■ **Exercise brief**: Wherever a line in the records below contains "lexicale", copy that line.

■ **Records**:
%%
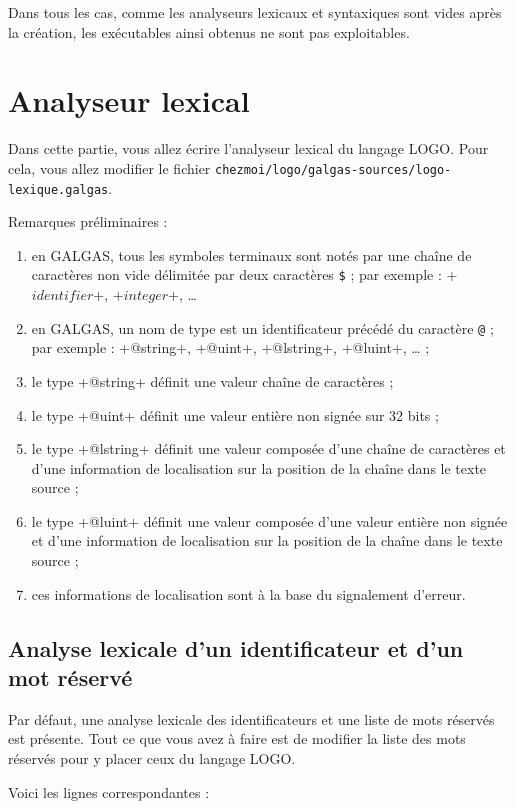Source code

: Dans tous les cas, comme les analyseurs lexicaux et syntaxiques sont vides après la création, les exécutables ainsi obtenus ne sont pas exploitables.


\section {Analyseur lexical}


Dans cette partie, vous allez écrire l’analyseur lexical du langage LOGO. Pour cela, vous allez modifier le fichier \texttt{chezmoi/logo/galgas-sources/logo-lexique.galgas}.

Remarques préliminaires :
\begin{enumerate}
  \item en GALGAS, tous les symboles terminaux sont notés par une chaîne de caractères non vide délimitée par deux caractères \texttt{\$} ; par exemple : \ggs+$identifier$+, \ggs+$integer$+, … 
  \item en GALGAS, un nom de type est un identificateur précédé du caractère \texttt{@} ; par exemple : \ggs+@string+, \ggs+@uint+, \ggs+@lstring+, \ggs+@luint+, … ;
  \item le type \ggs+@string+ définit une valeur chaîne de caractères ;
  \item le type \ggs+@uint+ définit une valeur entière non signée sur 32 bits ;
  \item le type \ggs+@lstring+ définit une valeur composée d'une chaîne de caractères et d'une information de localisation sur la position de la chaîne dans le texte source ;
  \item le type \ggs+@luint+ définit une valeur composée d'une valeur entière non signée et d'une information de localisation sur la position de la chaîne dans le texte source ;
  \item ces informations de localisation sont à la base du signalement d'erreur.
\end{enumerate}

\subsection{Analyse lexicale d'un identificateur et d'un mot réservé}

Par défaut, une analyse lexicale des identificateurs et une liste de mots réservés est présente. Tout ce que vous avez à faire est de modifier la liste des mots réservés pour y placer ceux du langage LOGO.

Voici les lignes correspondantes :

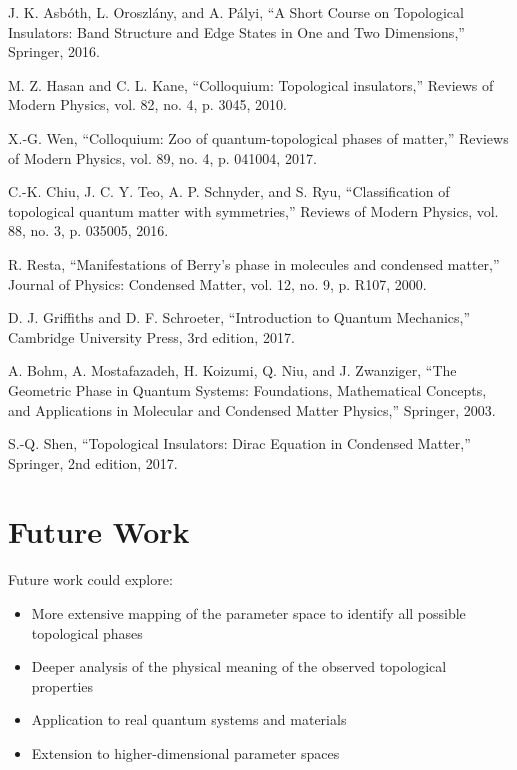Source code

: \documentclass{article}
\begin{document}
\begin{thebibliography}{99}
 J. K. Asbóth, L. Oroszlány, and A. Pályi, ``A Short Course on Topological Insulators: Band Structure and Edge States in One and Two Dimensions,'' Springer, 2016.

 M. Z. Hasan and C. L. Kane, ``Colloquium: Topological insulators,'' Reviews of Modern Physics, vol. 82, no. 4, p. 3045, 2010.

 X.-G. Wen, ``Colloquium: Zoo of quantum-topological phases of matter,'' Reviews of Modern Physics, vol. 89, no. 4, p. 041004, 2017.

 C.-K. Chiu, J. C. Y. Teo, A. P. Schnyder, and S. Ryu, ``Classification of topological quantum matter with symmetries,'' Reviews of Modern Physics, vol. 88, no. 3, p. 035005, 2016.

 R. Resta, ``Manifestations of Berry's phase in molecules and condensed matter,'' Journal of Physics: Condensed Matter, vol. 12, no. 9, p. R107, 2000.

 D. J. Griffiths and D. F. Schroeter, ``Introduction to Quantum Mechanics,'' Cambridge University Press, 3rd edition, 2017.

 A. Bohm, A. Mostafazadeh, H. Koizumi, Q. Niu, and J. Zwanziger, ``The Geometric Phase in Quantum Systems: Foundations, Mathematical Concepts, and Applications in Molecular and Condensed Matter Physics,'' Springer, 2003.

 S.-Q. Shen, ``Topological Insulators: Dirac Equation in Condensed Matter,'' Springer, 2nd edition, 2017.

\end{thebibliography}

\section{Future Work}

Future work could explore:

\begin{itemize}
    \item More extensive mapping of the parameter space to identify all possible topological phases
    \item Deeper analysis of the physical meaning of the observed topological properties
    \item Application to real quantum systems and materials
    \item Extension to higher-dimensional parameter spaces
\end{itemize}
\end{document}
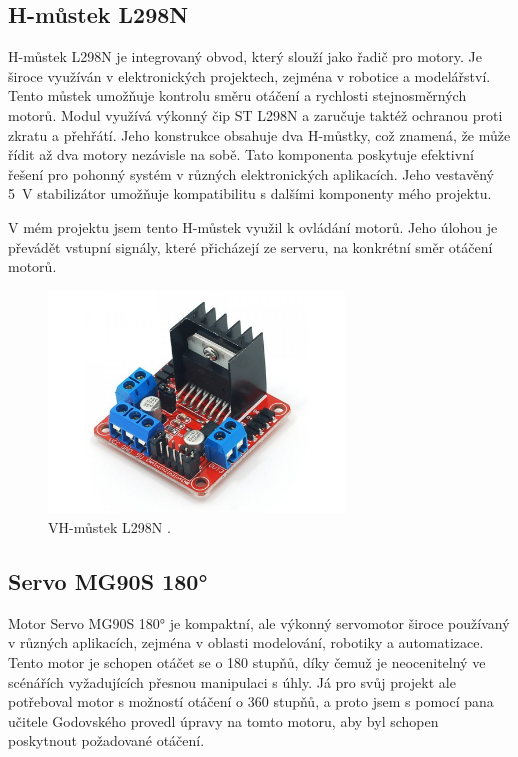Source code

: \documentclass[12pt, a4paper,
oneside
openany
]{report}
\begin{document}
\subsection{H-můstek L298N}
\noindent H-můstek L298N je integrovaný obvod, který slouží jako řadič pro motory. Je široce využíván v elektronických projektech, zejména v robotice a modelářství. Tento můstek umožňuje kontrolu směru otáčení a rychlosti stejnosměrných motorů. Modul využívá výkonný čip ST L298N a zaručuje taktéž ochranou proti zkratu a přehřátí. Jeho konstrukce obsahuje dva H-můstky, což znamená, že může řídit až dva motory nezávisle na sobě. Tato komponenta poskytuje efektivní řešení pro pohonný systém v různých elektronických aplikacích. Jeho vestavěný 5~V stabilizátor umožňuje kompatibilitu s dalšími komponenty mého projektu. 

\noindent V mém projektu jsem tento H-můstek využil k ovládání motorů. Jeho úlohou je převádět vstupní signály, které přicházejí ze serveru, na konkrétní směr otáčení motorů.


\vspace*{0.05\textheight}
	\begin{figure}[ht]
		\centering 
		\includegraphics[width=0.7\textwidth]{image/h-mustek.png} %
		\caption{VH-můstek L298N \cite{h-mustek}.} 
	\end{figure}
 
\newpage
\subsection{Servo MG90S 180°}
\noindent Motor Servo MG90S 180° je kompaktní, ale výkonný servomotor široce používaný v různých aplikacích, zejména v oblasti modelování, robotiky a automatizace. Tento motor je schopen otáčet se o 180 stupňů, díky čemuž je neocenitelný ve scénářích vyžadujících přesnou manipulaci s úhly. Já pro svůj projekt ale potřeboval motor s možností otáčení o 360 stupňů, a proto jsem s pomocí pana učitele Godovského provedl úpravy na tomto motoru, aby byl schopen poskytnout požadované otáčení.
\end{document}

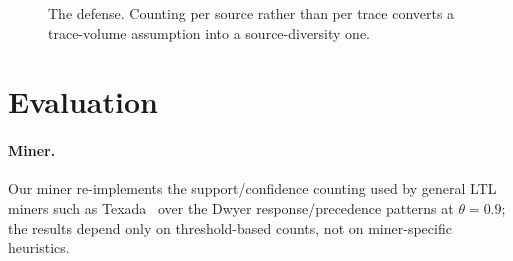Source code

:\documentclass[runningheads]{llncs}
\begin{document}
\begin{figure}[t]
\noindent{}
\caption{The defense. Counting per source rather than per trace converts a trace-volume assumption into a source-diversity one.}
\label{alg:defense}
\end{figure}

\section{Evaluation}\label{sec:eval}
\paragraph{Miner.} Our miner re-implements the support/confidence counting used by
general LTL miners such as Texada~\cite{texada} over the Dwyer response/precedence
patterns at $\theta=0.9$; the results depend only on threshold-based counts, not
on miner-specific heuristics.
\end{document}

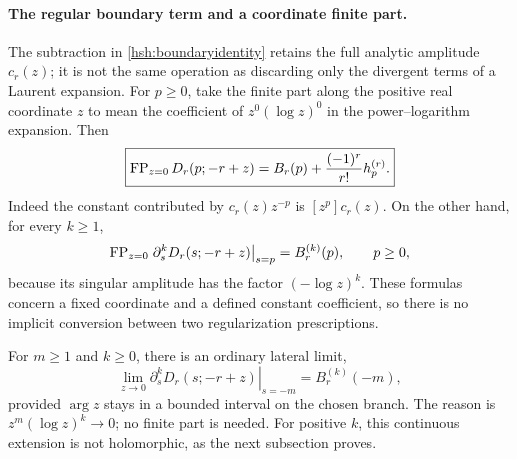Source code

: \paragraph{The regular boundary term and a coordinate finite part.}
The subtraction in \eqref{hsh:boundaryidentity} retains the full
analytic amplitude $c_r(z)$; it is not the same operation as discarding
only the divergent terms of a Laurent expansion.  For $p\geq0$,
take the finite part along the positive real coordinate $z$ to mean
the coefficient of $z^0(\log z)^0$ in the power--logarithm expansion.
Then
\begin{equation}\label{hsh:FP}
 \boxed{\displaystyle
 \FP_{z=0}D_r(p;-r+z)=B_r(p)+\frac{(-1)^r}{r!}h_p^{(r)}.}
\end{equation}
Indeed the constant contributed by $c_r(z)z^{-p}$ is
$[z^p]c_r(z)$.  On the other hand, for every $k\geq1$,
\begin{equation}\label{hsh:FPjets}
 \FP_{z=0}\left.\partial_s^kD_r(s;-r+z)\right|_{s=p}
                       =B_r^{(k)}(p),\qquad p\geq0,
\end{equation}
because its singular amplitude has the factor $(-\log z)^k$.
These formulas concern a fixed coordinate and a defined constant
coefficient, so there is no implicit conversion between two
regularization prescriptions.

For $m\geq1$ and $k\geq0$, there is an ordinary lateral limit,
\begin{equation}\label{hsh:negativeboundary}
 \lim_{z\to0}\left.\partial_s^kD_r(s;-r+z)\right|_{s=-m}
                      =B_r^{(k)}(-m),
\end{equation}
provided $\arg z$ stays in a bounded interval on the chosen branch.
The reason is $z^m(\log z)^k\to0$; no finite part is needed.
For positive $k$, this continuous extension is not
holomorphic, as the next subsection proves.

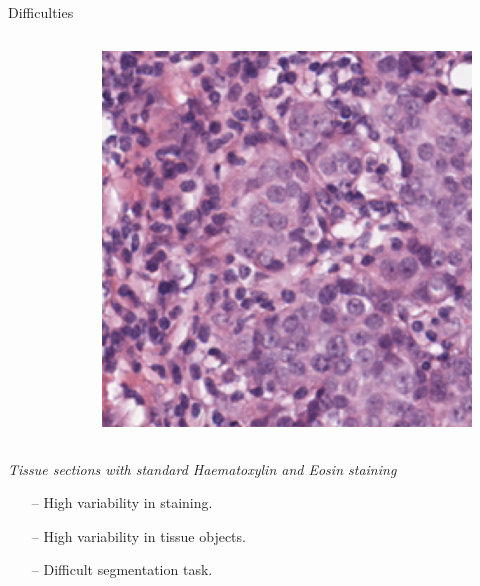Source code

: \documentclass{beamer}
\begin{document}
\begin{frame}{Difficulties}
\begin{columns}[T]
\begin{column}{.3\textwidth}
\begin{figure}[!ht]
\label{}
\end{figure}
\end{column}%
\hfill%
\begin{column}{.3\textwidth}
\begin{figure}[!ht]
\centering
\includegraphics[width=\textwidth]{histo3.png}
\label{}
\end{figure}
\end{column}%
\end{columns}
{\centering \textit{Tissue sections with standard Haematoxylin and Eosin staining}} 
\begin{itemize}
\item [--] High variability in staining.
\item [--] High variability in tissue objects.
\item [--] Difficult segmentation task. 
\end{itemize}


\end{frame}
\end{document}
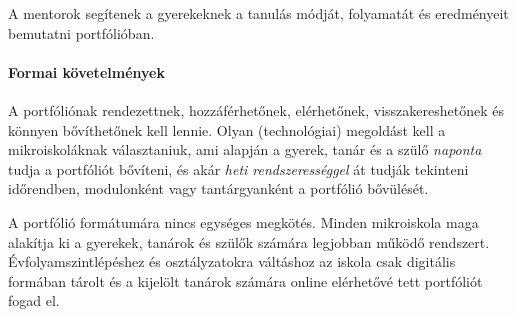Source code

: A mentorok segítenek a gyerekeknek a tanulás módját, folyamatát és eredményeit bemutatni portfólióban.

\paragraph{Formai követelmények}
A portfóliónak rendezettnek, hozzáférhetőnek, elérhetőnek, visszakereshetőnek és könnyen bővíthetőnek kell lennie. Olyan (technológiai) megoldást kell a mikroiskoláknak választaniuk, ami alapján a gyerek, tanár és a szülő \emph{naponta} tudja a portfóliót bővíteni, és akár \emph{heti rendszerességgel} át tudják tekinteni időrendben, modulonként vagy tantárgyanként a portfólió bővülését.

A portfólió formátumára nincs egységes megkötés. Minden mikroiskola maga alakítja ki a gyerekek, tanárok és szülők számára legjobban működő rendszert. Évfolyamszintlépéshez és osztályzatokra váltáshoz az iskola csak digitális formában tárolt és a kijelölt tanárok számára online elérhetővé tett portfóliót fogad el.
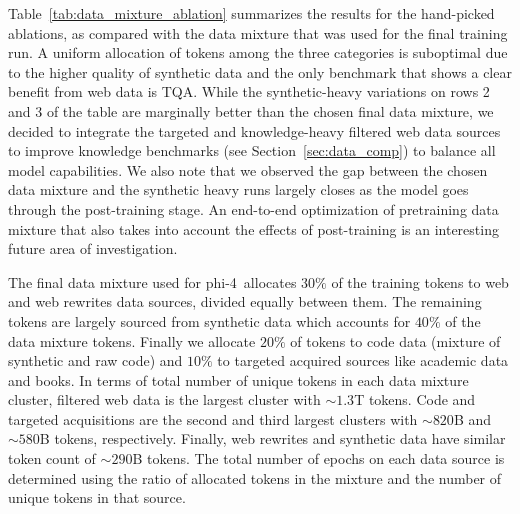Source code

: \documentclass[11pt]{article}
\newcommand{\modelwithoutspace}{\textsf{phi-4}}
\newcommand{\model}{\modelwithoutspace~}
\begin{document}
Table~\ref{tab:data_mixture_ablation} summarizes the results for the hand-picked ablations, as compared with the data mixture that was used for the final training run. A uniform allocation of tokens among the three categories is suboptimal due to the higher quality of synthetic data and the only benchmark that shows a clear benefit from web data is TQA. While the synthetic-heavy variations on rows 2 and 3 of the table are marginally better than the chosen final data mixture, we decided to integrate the targeted and knowledge-heavy filtered web data sources to improve knowledge benchmarks (see Section~\ref{sec:data_comp}) to balance all model capabilities. We also note that we observed the gap between the chosen data mixture and the synthetic heavy runs largely closes as the model goes through the post-training stage. An end-to-end optimization of pretraining data mixture that also takes into account the effects of post-training is an interesting future area of investigation.


\begin{table}[ht]
\centering
{}
\caption{Data mixture for pretraining.}
\end{table}

The final data mixture used for \model allocates $30\%$ of the training tokens to web and web rewrites data sources, divided equally between them. The remaining tokens are largely sourced from synthetic data which accounts for $40\%$ of the data mixture tokens. Finally we allocate $20\%$ of tokens to code data (mixture of synthetic and raw code) and $10\%$ to targeted acquired sources like academic data and books. In terms of total number of unique tokens in each data mixture cluster, filtered web data is the largest cluster with $\sim1.3$T tokens. Code and targeted acquisitions are the second and third largest clusters with $\sim820$B and $\sim580$B tokens, respectively. Finally, web rewrites and synthetic data have similar token count of $\sim290$B tokens. The total number of epochs on each data source is determined using the ratio of allocated tokens in the mixture and the number of unique tokens in that source.
\end{document}

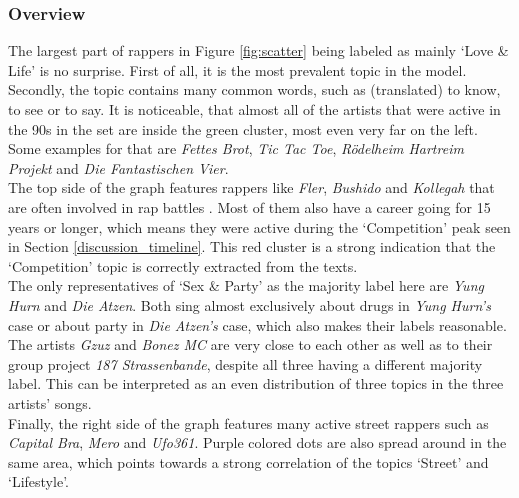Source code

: \documentclass[conference]{IEEEtran}
\begin{document}
\subsubsection{Overview}
The largest part of rappers in Figure \ref{fig:scatter} being labeled as mainly {\lq}Love \& Life{\rq} is no surprise. First of all, it is the most prevalent topic in the model. Secondly, the topic contains many common words, such as (translated) to know, to see or to say. It is noticeable, that almost all of the artists that were active in the 90s in the set are inside the green cluster, most even very far on the left. Some examples for that are \textit{Fettes Brot}, \textit{Tic Tac Toe}, \textit{R\"odelheim Hartreim Projekt} and \textit{Die Fantastischen Vier}.\\
The top side of the graph features rappers like \textit{Fler}, \textit{Bushido} and \textit{Kollegah} that are often involved in rap battles \cite{battles}. Most of them also have a career going for 15 years or longer, which means they were active during the {\lq}Competition{\rq} peak seen in Section \ref{discussion_timeline}. This red cluster is a strong indication that the {\lq}Competition{\rq} topic is correctly extracted from the texts.\\
The only representatives of {\lq}Sex \& Party{\rq} as the majority label here are \textit{Yung Hurn} and \textit{Die Atzen}. Both sing almost exclusively about drugs in \textit{Yung Hurn's} case or about party in \textit{Die Atzen's} case, which also makes their labels reasonable.\\
The artists \textit{Gzuz} and \textit{Bonez MC} are very close to each other as well as to their group project \textit{187 Strassenbande}, despite all three having a different majority label. This can be interpreted as an even distribution of three topics in the three artists' songs.\\
Finally, the right side of the graph features many active street rappers \cite{strassenrap} such as \textit{Capital Bra}, \textit{Mero} and \textit{Ufo361}. Purple colored dots are also spread around in the same area, which points towards a strong correlation of the topics {\lq}Street{\rq} and {\lq}Lifestyle{\rq}.
\end{document}

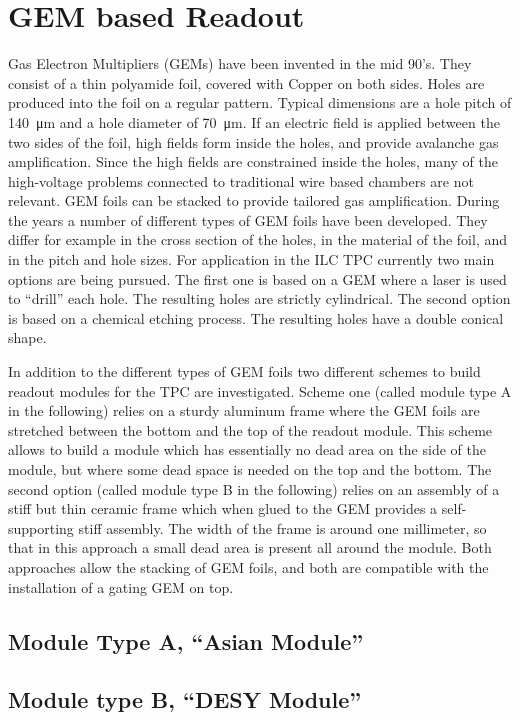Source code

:\section{GEM based Readout}\label{chap:TPC_sec:standard_gems}

Gas Electron Multipliers (GEMs) \cite{Sauli1997531} have been invented in the mid 90's. They consist of a thin polyamide foil, covered with Copper on both sides. Holes are produced into the foil on a regular pattern. Typical dimensions are a hole pitch of \SI{140}{\micro m} and a hole diameter of \SI{70}{\micro m}. If an electric field is applied between the two sides of the foil, high fields form inside the holes, and provide avalanche gas amplification. Since the high fields are constrained inside the holes, many of the high-voltage problems connected to traditional wire based chambers are not relevant. GEM foils can be stacked to provide tailored gas amplification. During the years a number of different types of GEM foils have been developed. They differ for example in the cross section of the holes, in the material of the foil, and in the pitch and hole sizes. For application in the ILC TPC currently two main options are being pursued. The first one is based on a GEM where a laser is used to ``drill'' each hole.
The resulting holes are
strictly cylindrical. The second option is based on a chemical etching process. The resulting holes have a double conical shape.

In addition to the different types of GEM foils two different schemes to build readout modules for the TPC are investigated. Scheme one (called module type A in the following) relies on a sturdy aluminum frame where the GEM foils are stretched between the bottom and the top of the readout module. This scheme allows to build a module which has essentially no dead area on the side of the module, but where some dead space is needed on the top and the bottom. The second option (called module type B in the following) relies on an assembly of a stiff but thin ceramic frame which when glued to the GEM provides a self-supporting stiff assembly. The width of the frame is around one millimeter, so that in this approach a small dead area is present all around the module. Both approaches allow the stacking of GEM foils, and both are compatible with the installation of a gating GEM on top.

\subsection{Module Type A, ``Asian Module''}

\subsection{Module type B, ``DESY Module''}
%%
■ **Problem solution**:
\subsection{Analyse lexicale d'un identificateur et d'un mot réservé}
Par défaut, une analyse lexicale des identificateurs et une liste de mots réservés est présente. Tout ce que vous avez à faire est de modifier la liste des mots réservés pour y placer ceux du langage LOGO.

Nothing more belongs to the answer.